What you have to do:
The lines to be extracted run from the start of the listing through the line containing "full_name | varchar | character limit: 255 |"; copy them exactly and nothing else.

─── Exercise material

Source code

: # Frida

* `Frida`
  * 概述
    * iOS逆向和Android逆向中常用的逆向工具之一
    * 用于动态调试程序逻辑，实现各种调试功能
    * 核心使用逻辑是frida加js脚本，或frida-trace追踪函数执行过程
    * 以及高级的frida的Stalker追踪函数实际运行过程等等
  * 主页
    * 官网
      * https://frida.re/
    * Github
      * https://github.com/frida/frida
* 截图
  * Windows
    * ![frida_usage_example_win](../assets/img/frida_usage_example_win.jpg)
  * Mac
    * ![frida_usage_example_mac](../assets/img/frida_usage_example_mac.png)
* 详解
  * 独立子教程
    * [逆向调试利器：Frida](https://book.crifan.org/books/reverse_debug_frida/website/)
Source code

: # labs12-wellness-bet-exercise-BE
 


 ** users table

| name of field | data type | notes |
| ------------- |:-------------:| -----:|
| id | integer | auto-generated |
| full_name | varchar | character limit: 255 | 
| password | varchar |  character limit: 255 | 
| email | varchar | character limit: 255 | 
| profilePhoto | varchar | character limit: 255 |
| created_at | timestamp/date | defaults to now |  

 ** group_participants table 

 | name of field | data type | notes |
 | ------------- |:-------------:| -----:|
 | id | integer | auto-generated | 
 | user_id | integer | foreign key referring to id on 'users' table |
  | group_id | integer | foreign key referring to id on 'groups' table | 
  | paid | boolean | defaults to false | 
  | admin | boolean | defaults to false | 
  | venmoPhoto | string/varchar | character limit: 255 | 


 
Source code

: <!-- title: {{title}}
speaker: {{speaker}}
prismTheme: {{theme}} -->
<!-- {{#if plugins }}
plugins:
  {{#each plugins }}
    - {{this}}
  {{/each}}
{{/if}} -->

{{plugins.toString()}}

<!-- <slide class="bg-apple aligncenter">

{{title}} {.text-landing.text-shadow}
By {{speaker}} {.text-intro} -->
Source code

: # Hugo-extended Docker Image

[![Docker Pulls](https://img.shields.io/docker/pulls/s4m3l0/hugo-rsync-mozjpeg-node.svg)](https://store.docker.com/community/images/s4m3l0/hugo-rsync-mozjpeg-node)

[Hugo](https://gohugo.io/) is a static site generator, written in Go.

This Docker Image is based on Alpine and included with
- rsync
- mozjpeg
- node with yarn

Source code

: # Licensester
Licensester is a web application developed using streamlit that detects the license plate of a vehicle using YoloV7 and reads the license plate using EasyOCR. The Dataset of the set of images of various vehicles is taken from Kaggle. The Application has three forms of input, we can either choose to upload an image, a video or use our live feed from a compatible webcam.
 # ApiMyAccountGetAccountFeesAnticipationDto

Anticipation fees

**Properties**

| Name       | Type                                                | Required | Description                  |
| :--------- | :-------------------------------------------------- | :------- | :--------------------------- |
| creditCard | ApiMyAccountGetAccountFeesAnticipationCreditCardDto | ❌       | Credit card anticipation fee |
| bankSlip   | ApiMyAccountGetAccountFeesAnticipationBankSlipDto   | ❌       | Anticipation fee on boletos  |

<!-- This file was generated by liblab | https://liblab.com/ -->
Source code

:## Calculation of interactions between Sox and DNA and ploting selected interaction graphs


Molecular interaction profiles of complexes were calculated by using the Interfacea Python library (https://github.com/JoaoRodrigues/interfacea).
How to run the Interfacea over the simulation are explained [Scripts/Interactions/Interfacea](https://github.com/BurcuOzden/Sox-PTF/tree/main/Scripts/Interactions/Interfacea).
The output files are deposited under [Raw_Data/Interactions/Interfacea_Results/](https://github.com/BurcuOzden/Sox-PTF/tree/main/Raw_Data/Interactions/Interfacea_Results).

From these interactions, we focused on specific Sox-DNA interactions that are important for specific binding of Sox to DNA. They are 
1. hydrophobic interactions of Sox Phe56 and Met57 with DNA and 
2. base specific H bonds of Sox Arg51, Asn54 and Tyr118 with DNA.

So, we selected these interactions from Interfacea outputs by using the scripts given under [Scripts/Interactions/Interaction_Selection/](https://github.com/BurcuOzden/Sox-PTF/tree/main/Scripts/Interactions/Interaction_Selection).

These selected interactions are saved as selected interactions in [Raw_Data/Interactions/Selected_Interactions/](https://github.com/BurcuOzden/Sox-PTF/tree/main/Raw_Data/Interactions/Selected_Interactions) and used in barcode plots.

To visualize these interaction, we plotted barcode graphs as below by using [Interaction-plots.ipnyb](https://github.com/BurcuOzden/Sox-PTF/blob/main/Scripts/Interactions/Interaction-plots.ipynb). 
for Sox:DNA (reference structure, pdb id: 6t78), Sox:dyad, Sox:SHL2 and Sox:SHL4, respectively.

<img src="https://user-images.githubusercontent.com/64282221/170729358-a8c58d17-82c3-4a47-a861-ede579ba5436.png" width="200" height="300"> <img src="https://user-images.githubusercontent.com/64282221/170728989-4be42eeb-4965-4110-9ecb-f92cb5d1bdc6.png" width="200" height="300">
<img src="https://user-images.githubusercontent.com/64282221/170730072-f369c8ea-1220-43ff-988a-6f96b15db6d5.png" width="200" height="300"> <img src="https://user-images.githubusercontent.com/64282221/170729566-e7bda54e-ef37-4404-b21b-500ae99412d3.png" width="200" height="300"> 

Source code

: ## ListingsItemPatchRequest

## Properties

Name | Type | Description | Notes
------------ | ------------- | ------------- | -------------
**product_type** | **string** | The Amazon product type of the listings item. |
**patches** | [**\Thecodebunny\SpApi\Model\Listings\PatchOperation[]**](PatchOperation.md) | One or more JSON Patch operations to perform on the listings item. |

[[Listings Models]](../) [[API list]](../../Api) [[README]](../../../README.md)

──────

Result below:
Source code

: # Frida

* `Frida`
  * 概述
    * iOS逆向和Android逆向中常用的逆向工具之一
    * 用于动态调试程序逻辑，实现各种调试功能
    * 核心使用逻辑是frida加js脚本，或frida-trace追踪函数执行过程
    * 以及高级的frida的Stalker追踪函数实际运行过程等等
  * 主页
    * 官网
      * https://frida.re/
    * Github
      * https://github.com/frida/frida
* 截图
  * Windows
    * ![frida_usage_example_win](../assets/img/frida_usage_example_win.jpg)
  * Mac
    * ![frida_usage_example_mac](../assets/img/frida_usage_example_mac.png)
* 详解
  * 独立子教程
    * [逆向调试利器：Frida](https://book.crifan.org/books/reverse_debug_frida/website/)
Source code

: # labs12-wellness-bet-exercise-BE
 


 ** users table

| name of field | data type | notes |
| ------------- |:-------------:| -----:|
| id | integer | auto-generated |
| full_name | varchar | character limit: 255 | 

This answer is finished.